+++ THE DATA +++
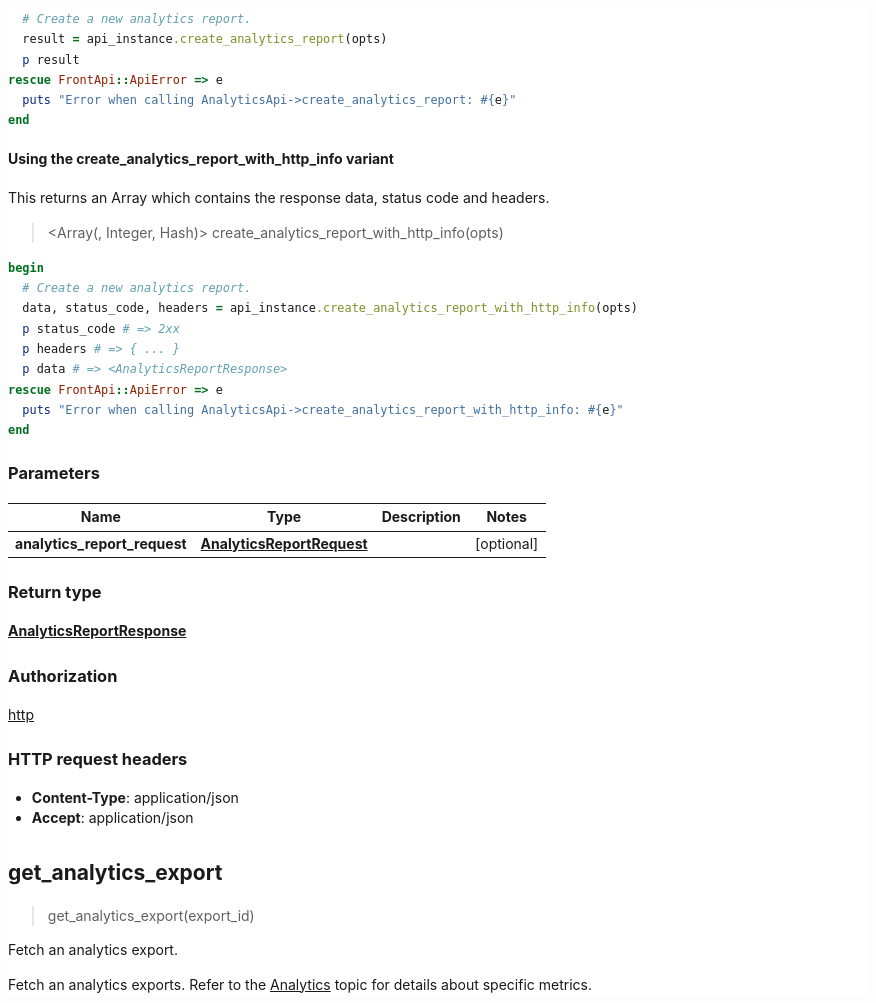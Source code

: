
```ruby
  # Create a new analytics report.
  result = api_instance.create_analytics_report(opts)
  p result
rescue FrontApi::ApiError => e
  puts "Error when calling AnalyticsApi->create_analytics_report: #{e}"
end
```

#### Using the create_analytics_report_with_http_info variant

This returns an Array which contains the response data, status code and headers.

> <Array(<AnalyticsReportResponse>, Integer, Hash)> create_analytics_report_with_http_info(opts)

```ruby
begin
  # Create a new analytics report.
  data, status_code, headers = api_instance.create_analytics_report_with_http_info(opts)
  p status_code # => 2xx
  p headers # => { ... }
  p data # => <AnalyticsReportResponse>
rescue FrontApi::ApiError => e
  puts "Error when calling AnalyticsApi->create_analytics_report_with_http_info: #{e}"
end
```

### Parameters

| Name | Type | Description | Notes |
| ---- | ---- | ----------- | ----- |
| **analytics_report_request** | [**AnalyticsReportRequest**](AnalyticsReportRequest.md) |  | [optional] |

### Return type

[**AnalyticsReportResponse**](AnalyticsReportResponse.md)

### Authorization

[http](../README.md#http)

### HTTP request headers

- **Content-Type**: application/json
- **Accept**: application/json


## get_analytics_export

> <AnalyticsExportResponse> get_analytics_export(export_id)

Fetch an analytics export.

Fetch an analytics exports. Refer to the [Analytics](https://dev.frontapp.com/reference/analytics) topic for details about specific metrics.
+++
AIM OF THE EXERCISE: The response should hold exactly the lines starting at the line with "This returns an" and ending at the line with "### Return type", and no other line of the material above.

ANSWER TO THE PROBLEM:
This returns an Array which contains the response data, status code and headers.

> <Array(<AnalyticsReportResponse>, Integer, Hash)> create_analytics_report_with_http_info(opts)

```ruby
begin
  # Create a new analytics report.
  data, status_code, headers = api_instance.create_analytics_report_with_http_info(opts)
  p status_code # => 2xx
  p headers # => { ... }
  p data # => <AnalyticsReportResponse>
rescue FrontApi::ApiError => e
  puts "Error when calling AnalyticsApi->create_analytics_report_with_http_info: #{e}"
end
```

### Parameters

| Name | Type | Description | Notes |
| ---- | ---- | ----------- | ----- |
| **analytics_report_request** | [**AnalyticsReportRequest**](AnalyticsReportRequest.md) |  | [optional] |

### Return type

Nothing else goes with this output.